The purpose of this study was to analyze the dose delivery and toxicity of weekly cisplatin versus high-dose cisplatin given every 3 weeks in a tertiary oncology clinic.
From January 2000 to July 2009, patients with biopsy-proven nasopharyngeal carcinoma receiving concurrent cisplatin with curative-intent radiation therapy (RT) were included. Before 2005, most patients received cisplatin (Q3) (100 mg/m2 intravenously days 1, 22, and 43 of RT) and 3-dimensional conformal RT (66 Gy, 33 fractions). After 2005, most patients received weekly cisplatin (Q1) (40 mg/m2 intravenously weekly for 7 wk of RT) and intensity-modulated radiotherapy (70 Gy, 35 fractions).

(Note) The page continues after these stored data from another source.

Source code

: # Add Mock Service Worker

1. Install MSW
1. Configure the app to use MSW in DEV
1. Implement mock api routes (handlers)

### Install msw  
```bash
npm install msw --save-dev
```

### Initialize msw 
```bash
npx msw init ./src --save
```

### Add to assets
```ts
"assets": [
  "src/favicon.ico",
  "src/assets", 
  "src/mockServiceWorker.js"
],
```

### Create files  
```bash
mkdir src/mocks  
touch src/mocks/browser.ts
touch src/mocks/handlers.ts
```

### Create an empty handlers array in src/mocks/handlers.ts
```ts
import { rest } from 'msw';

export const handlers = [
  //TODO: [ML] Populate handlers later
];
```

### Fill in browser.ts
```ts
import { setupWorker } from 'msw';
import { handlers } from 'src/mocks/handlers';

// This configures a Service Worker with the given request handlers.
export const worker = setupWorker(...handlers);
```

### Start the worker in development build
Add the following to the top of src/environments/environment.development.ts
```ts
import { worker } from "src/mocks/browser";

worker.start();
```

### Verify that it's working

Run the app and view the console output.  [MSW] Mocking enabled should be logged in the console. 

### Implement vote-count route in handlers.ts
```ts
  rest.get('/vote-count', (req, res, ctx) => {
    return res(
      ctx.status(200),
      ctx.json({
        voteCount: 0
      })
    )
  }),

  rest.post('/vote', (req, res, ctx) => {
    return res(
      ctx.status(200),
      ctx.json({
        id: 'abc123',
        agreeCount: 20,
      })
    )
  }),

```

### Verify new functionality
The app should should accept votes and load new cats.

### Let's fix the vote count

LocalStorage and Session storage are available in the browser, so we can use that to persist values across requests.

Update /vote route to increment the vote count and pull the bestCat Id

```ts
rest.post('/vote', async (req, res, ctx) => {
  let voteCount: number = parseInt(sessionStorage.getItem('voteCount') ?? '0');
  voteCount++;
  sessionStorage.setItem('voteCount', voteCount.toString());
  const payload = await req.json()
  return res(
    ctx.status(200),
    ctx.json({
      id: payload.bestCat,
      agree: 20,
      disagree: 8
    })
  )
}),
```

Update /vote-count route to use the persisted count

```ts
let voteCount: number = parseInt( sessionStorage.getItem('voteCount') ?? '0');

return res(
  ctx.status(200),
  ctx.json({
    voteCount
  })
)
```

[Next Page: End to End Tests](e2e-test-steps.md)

Seventy-three patients were analyzed: 45 for Q1 and 28 for Q3. Cumulative doses ≥200 mg/m2 were achieved in 80% of Q1 and 86% of Q3 patients, respectively. Dose reduction due to toxicity was required in 2/45 (4%) of Q1 patients compared with 11/28 (39%) of Q3 patients (P=0.0003). Toxicities in Q1 and Q3 patients included: hospitalization for acute toxicity in 20% and 35.7%; mean weight loss 10.85% and 8.75%; percutaneous endoscopic gastrostomy tube placement in 25.6% and 29.6%; and grade 3 dehydration in 11.1% and 17.9%, respectively. Median follow-up time was 3 years for Q1 and 6 years for Q3 patients. Median disease-free survival was 46 months for the Q1 group and 53 months for the Q3 group (P=0.667). There was no difference in overall survival between Q1 and Q3.
In this series, weekly 40 mg/m2 cisplatin and 3-weekly 100 mg/m2 cisplatin showed similar deliverability, toxicity profiles, and outcomes. At our center, weekly cisplatin is standard of care for patients with locally advanced nasopharyngeal carcinoma undergoing chemoradiotherapy.